Records to use →
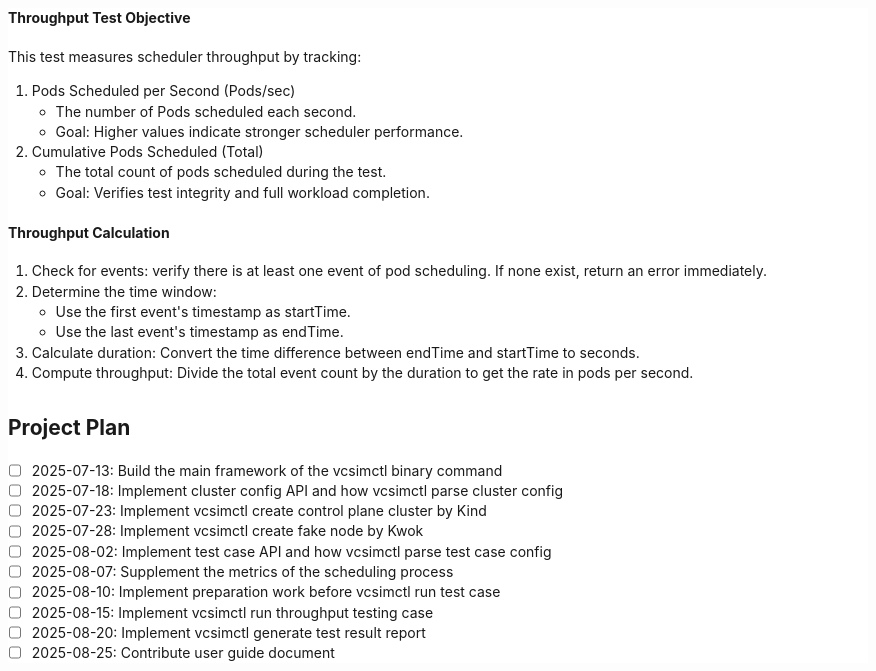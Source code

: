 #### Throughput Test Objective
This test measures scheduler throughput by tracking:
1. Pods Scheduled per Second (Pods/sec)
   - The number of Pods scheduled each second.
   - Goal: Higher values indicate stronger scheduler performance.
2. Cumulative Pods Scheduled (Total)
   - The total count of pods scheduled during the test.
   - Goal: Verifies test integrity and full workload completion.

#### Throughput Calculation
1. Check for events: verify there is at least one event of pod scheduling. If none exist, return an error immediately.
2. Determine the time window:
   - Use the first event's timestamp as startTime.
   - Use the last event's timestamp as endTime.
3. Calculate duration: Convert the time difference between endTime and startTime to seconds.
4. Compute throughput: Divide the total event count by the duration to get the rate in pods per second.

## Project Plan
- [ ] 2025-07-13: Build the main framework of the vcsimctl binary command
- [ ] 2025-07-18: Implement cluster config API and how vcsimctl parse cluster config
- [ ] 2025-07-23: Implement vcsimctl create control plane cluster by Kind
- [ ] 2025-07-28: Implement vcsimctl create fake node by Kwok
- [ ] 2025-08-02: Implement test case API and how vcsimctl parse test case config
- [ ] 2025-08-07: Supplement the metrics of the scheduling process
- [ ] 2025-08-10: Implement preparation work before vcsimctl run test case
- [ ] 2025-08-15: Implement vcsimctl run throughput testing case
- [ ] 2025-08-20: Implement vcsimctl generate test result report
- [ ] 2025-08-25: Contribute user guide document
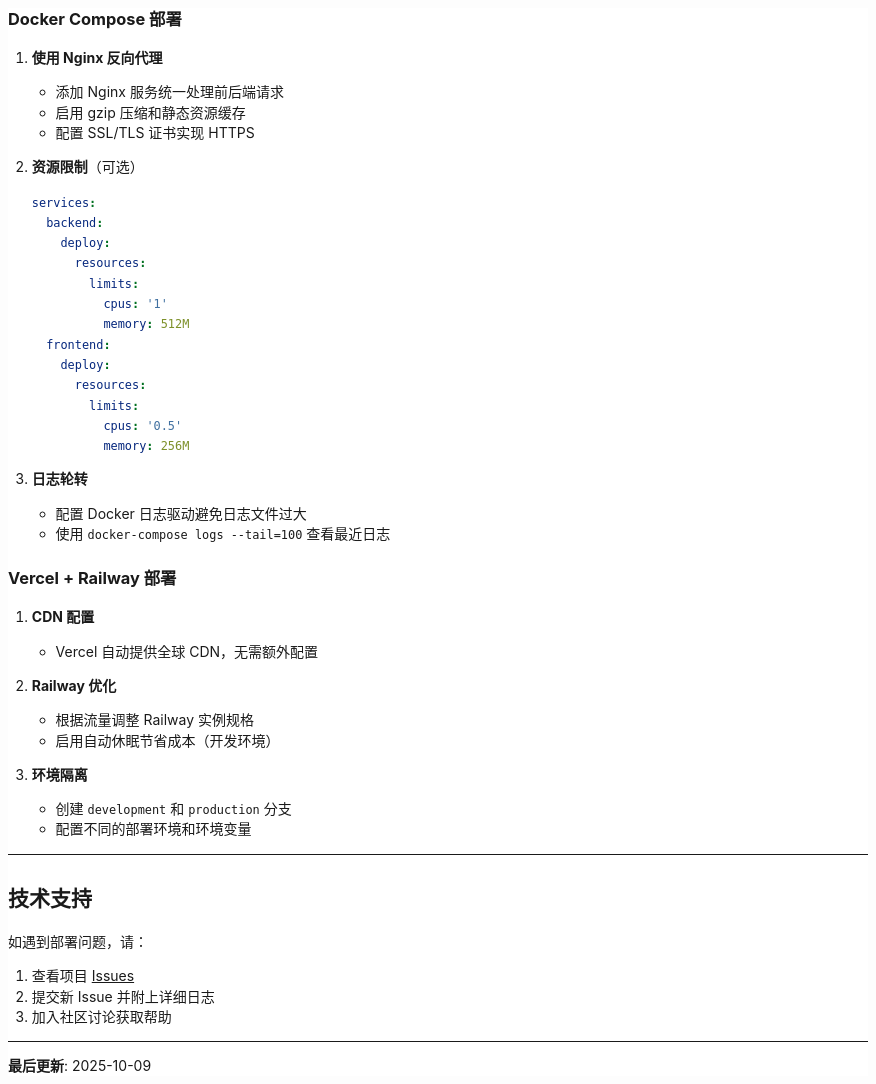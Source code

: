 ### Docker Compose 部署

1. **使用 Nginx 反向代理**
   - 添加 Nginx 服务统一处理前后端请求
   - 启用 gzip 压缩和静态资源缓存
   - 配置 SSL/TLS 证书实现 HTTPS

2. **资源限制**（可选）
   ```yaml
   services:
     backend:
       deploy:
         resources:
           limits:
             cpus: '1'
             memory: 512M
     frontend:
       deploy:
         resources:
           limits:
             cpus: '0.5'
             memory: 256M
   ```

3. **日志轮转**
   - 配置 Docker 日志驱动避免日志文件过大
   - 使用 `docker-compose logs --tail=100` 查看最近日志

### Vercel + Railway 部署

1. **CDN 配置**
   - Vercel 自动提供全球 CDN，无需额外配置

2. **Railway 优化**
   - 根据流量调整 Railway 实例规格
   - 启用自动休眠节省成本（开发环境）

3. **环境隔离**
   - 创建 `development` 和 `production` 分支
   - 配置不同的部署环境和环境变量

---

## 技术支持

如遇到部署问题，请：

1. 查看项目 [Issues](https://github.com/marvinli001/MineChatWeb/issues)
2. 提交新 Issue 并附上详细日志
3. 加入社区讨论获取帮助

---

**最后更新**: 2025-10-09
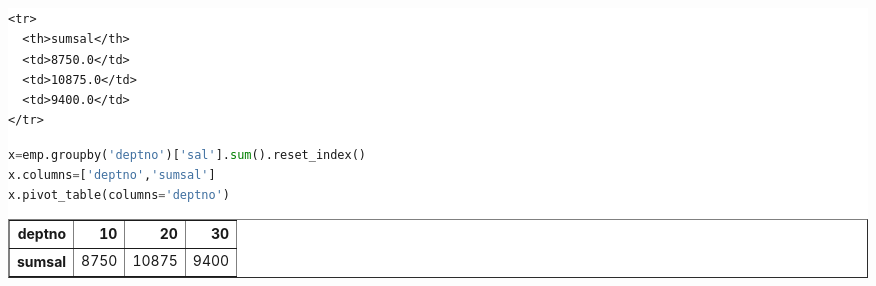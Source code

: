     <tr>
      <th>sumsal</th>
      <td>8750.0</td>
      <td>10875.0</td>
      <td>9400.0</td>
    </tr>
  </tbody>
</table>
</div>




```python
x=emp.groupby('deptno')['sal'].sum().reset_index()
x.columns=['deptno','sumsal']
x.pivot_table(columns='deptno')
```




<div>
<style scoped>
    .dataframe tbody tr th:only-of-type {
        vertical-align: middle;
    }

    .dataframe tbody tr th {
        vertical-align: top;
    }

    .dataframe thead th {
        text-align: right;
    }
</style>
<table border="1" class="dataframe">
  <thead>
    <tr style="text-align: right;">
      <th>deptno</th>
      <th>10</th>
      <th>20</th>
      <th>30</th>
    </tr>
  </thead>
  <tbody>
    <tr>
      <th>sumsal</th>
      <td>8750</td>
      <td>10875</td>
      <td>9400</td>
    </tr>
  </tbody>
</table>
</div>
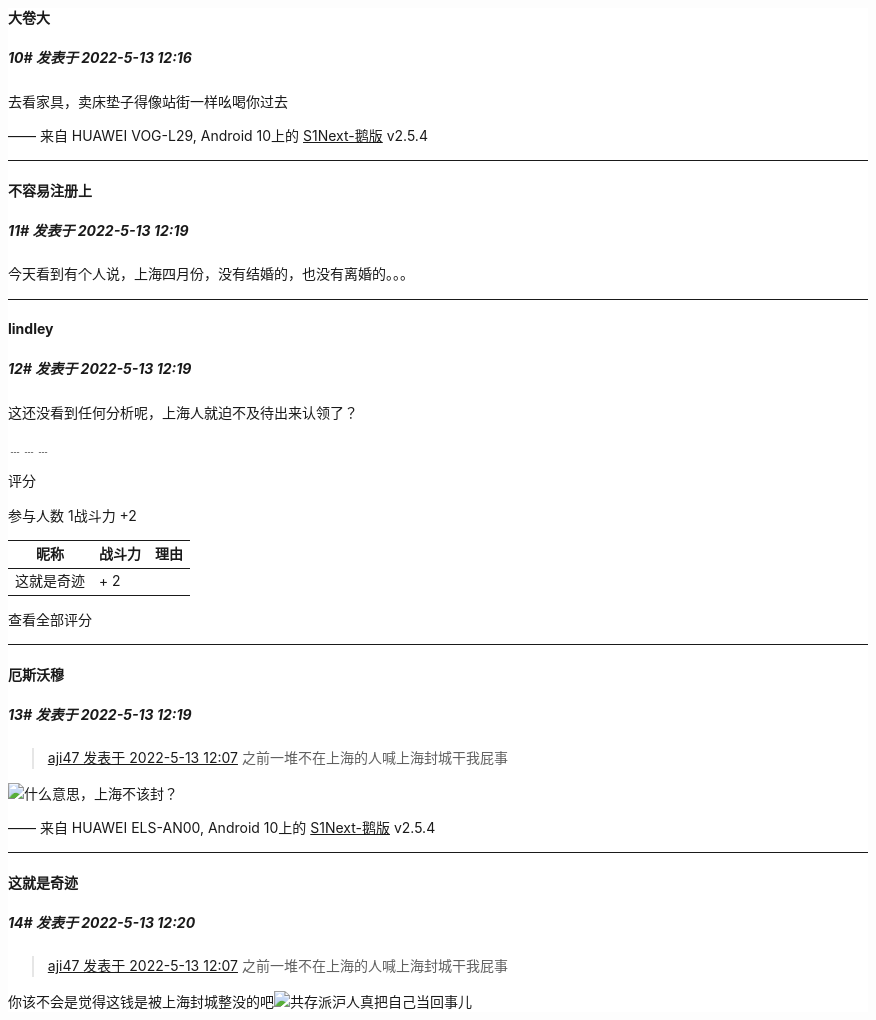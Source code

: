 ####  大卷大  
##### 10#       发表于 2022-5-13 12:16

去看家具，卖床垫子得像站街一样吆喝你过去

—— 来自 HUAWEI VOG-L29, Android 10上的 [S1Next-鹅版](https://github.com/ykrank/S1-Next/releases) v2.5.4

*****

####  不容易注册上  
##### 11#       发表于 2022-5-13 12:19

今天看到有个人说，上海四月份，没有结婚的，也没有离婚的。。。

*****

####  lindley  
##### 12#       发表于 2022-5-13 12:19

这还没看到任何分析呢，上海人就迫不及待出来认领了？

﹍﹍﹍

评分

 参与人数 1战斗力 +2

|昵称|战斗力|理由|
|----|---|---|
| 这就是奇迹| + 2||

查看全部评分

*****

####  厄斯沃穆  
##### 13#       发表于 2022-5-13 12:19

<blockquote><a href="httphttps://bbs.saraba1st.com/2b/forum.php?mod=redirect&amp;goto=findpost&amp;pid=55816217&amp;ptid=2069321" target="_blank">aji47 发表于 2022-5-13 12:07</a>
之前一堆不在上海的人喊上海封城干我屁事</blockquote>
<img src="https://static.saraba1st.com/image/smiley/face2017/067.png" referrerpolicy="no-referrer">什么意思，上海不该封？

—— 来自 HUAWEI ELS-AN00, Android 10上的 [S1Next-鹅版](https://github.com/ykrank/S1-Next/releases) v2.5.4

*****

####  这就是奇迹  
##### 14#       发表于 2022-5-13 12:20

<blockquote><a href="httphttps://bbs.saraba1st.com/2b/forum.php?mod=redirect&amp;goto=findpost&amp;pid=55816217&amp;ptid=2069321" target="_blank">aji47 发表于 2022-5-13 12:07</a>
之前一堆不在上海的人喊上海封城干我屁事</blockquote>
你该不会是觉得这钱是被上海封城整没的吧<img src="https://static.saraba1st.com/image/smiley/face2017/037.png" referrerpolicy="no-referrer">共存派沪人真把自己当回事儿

Exercise description →
Reply with nothing but the number of lines in the data above that contain "smiley".

Task result →
2